─── Supplied records

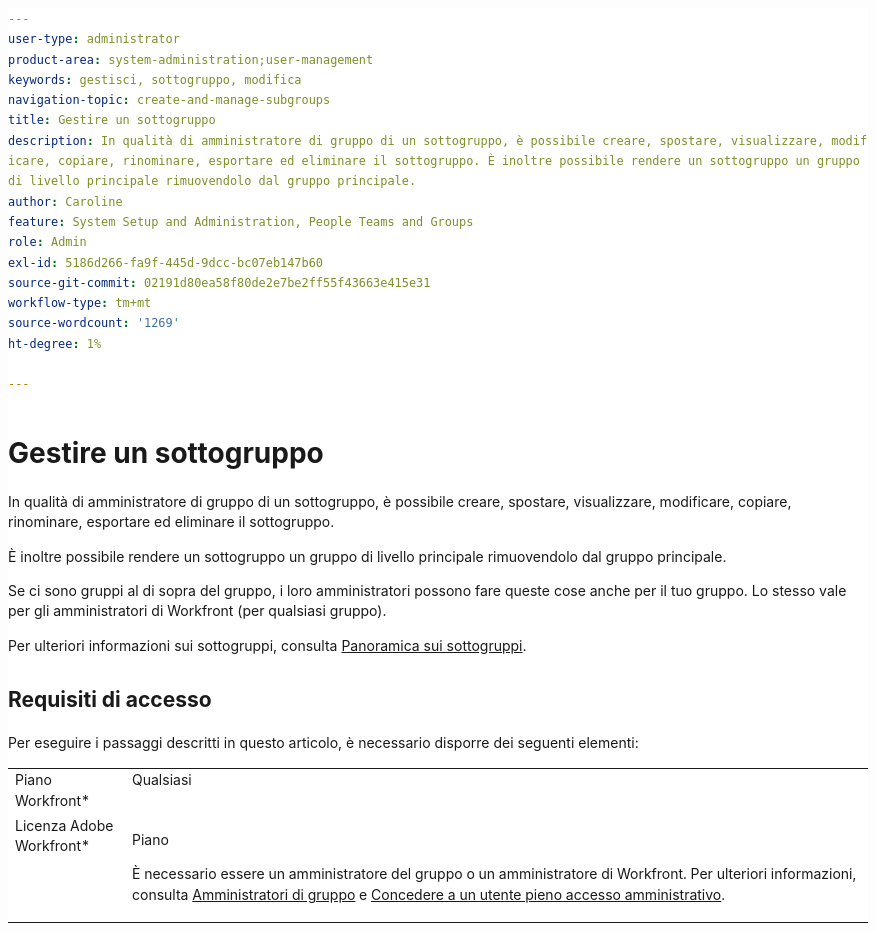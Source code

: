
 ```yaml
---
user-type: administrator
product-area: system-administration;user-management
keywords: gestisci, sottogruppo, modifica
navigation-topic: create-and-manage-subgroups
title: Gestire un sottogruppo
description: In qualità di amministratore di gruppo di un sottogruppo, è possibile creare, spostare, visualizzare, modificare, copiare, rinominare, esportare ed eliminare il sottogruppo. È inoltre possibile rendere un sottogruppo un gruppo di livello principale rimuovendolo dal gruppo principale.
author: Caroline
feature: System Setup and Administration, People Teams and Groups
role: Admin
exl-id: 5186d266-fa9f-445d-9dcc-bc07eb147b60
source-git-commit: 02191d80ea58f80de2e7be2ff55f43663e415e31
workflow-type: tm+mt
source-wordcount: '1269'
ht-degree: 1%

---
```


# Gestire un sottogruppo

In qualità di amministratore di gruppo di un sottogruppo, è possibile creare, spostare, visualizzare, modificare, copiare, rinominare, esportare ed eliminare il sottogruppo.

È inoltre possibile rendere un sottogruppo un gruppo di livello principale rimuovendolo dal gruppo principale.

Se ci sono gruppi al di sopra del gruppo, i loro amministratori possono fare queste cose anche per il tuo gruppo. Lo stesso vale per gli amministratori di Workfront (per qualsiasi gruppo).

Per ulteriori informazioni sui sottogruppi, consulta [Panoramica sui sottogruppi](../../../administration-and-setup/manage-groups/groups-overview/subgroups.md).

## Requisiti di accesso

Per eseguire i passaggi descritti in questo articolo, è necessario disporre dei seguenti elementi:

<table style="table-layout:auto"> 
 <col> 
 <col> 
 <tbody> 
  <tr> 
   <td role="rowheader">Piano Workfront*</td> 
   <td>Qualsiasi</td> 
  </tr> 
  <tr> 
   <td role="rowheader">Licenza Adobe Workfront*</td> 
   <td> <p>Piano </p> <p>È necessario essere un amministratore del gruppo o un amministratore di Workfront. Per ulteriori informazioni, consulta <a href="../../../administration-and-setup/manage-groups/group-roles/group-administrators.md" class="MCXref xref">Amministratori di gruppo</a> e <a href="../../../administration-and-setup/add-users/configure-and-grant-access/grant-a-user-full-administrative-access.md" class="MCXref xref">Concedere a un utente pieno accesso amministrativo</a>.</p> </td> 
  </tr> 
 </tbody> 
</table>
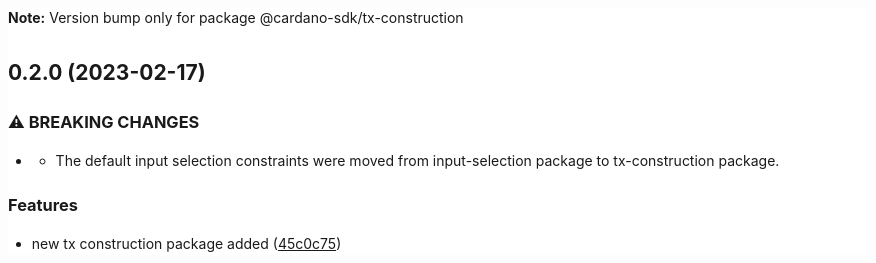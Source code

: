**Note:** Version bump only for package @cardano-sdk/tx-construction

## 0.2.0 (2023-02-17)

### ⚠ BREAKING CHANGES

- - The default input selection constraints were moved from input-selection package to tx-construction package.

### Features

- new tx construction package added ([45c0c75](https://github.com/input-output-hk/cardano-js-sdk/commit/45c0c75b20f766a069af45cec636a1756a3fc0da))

──────

■ **Assigned task**:
Leave out the pictures and retype every line above exactly.

■ **Task solution**:
Source code

:
 ```yaml
---
user-type: administrator
product-area: system-administration;user-management
keywords: gestisci, sottogruppo, modifica
navigation-topic: create-and-manage-subgroups
title: Gestire un sottogruppo
description: In qualità di amministratore di gruppo di un sottogruppo, è possibile creare, spostare, visualizzare, modificare, copiare, rinominare, esportare ed eliminare il sottogruppo. È inoltre possibile rendere un sottogruppo un gruppo di livello principale rimuovendolo dal gruppo principale.
author: Caroline
feature: System Setup and Administration, People Teams and Groups
role: Admin
exl-id: 5186d266-fa9f-445d-9dcc-bc07eb147b60
source-git-commit: 02191d80ea58f80de2e7be2ff55f43663e415e31
workflow-type: tm+mt
source-wordcount: '1269'
ht-degree: 1%

---
```


# Gestire un sottogruppo

In qualità di amministratore di gruppo di un sottogruppo, è possibile creare, spostare, visualizzare, modificare, copiare, rinominare, esportare ed eliminare il sottogruppo.

È inoltre possibile rendere un sottogruppo un gruppo di livello principale rimuovendolo dal gruppo principale.

Se ci sono gruppi al di sopra del gruppo, i loro amministratori possono fare queste cose anche per il tuo gruppo. Lo stesso vale per gli amministratori di Workfront (per qualsiasi gruppo).

Per ulteriori informazioni sui sottogruppi, consulta [Panoramica sui sottogruppi](../../../administration-and-setup/manage-groups/groups-overview/subgroups.md).

## Requisiti di accesso

Per eseguire i passaggi descritti in questo articolo, è necessario disporre dei seguenti elementi:

<table style="table-layout:auto"> 
 <col> 
 <col> 
 <tbody> 
  <tr> 
   <td role="rowheader">Piano Workfront*</td> 
   <td>Qualsiasi</td> 
  </tr> 
  <tr> 
   <td role="rowheader">Licenza Adobe Workfront*</td> 
   <td> <p>Piano </p> <p>È necessario essere un amministratore del gruppo o un amministratore di Workfront. Per ulteriori informazioni, consulta <a href="../../../administration-and-setup/manage-groups/group-roles/group-administrators.md" class="MCXref xref">Amministratori di gruppo</a> e <a href="../../../administration-and-setup/add-users/configure-and-grant-access/grant-a-user-full-administrative-access.md" class="MCXref xref">Concedere a un utente pieno accesso amministrativo</a>.</p> </td> 
  </tr> 
 </tbody> 
</table>
Source code

:**Note:** Version bump only for package @cardano-sdk/tx-construction

## 0.2.0 (2023-02-17)

### ⚠ BREAKING CHANGES

- - The default input selection constraints were moved from input-selection package to tx-construction package.

### Features

- new tx construction package added ([45c0c75](https://github.com/input-output-hk/cardano-js-sdk/commit/45c0c75b20f766a069af45cec636a1756a3fc0da))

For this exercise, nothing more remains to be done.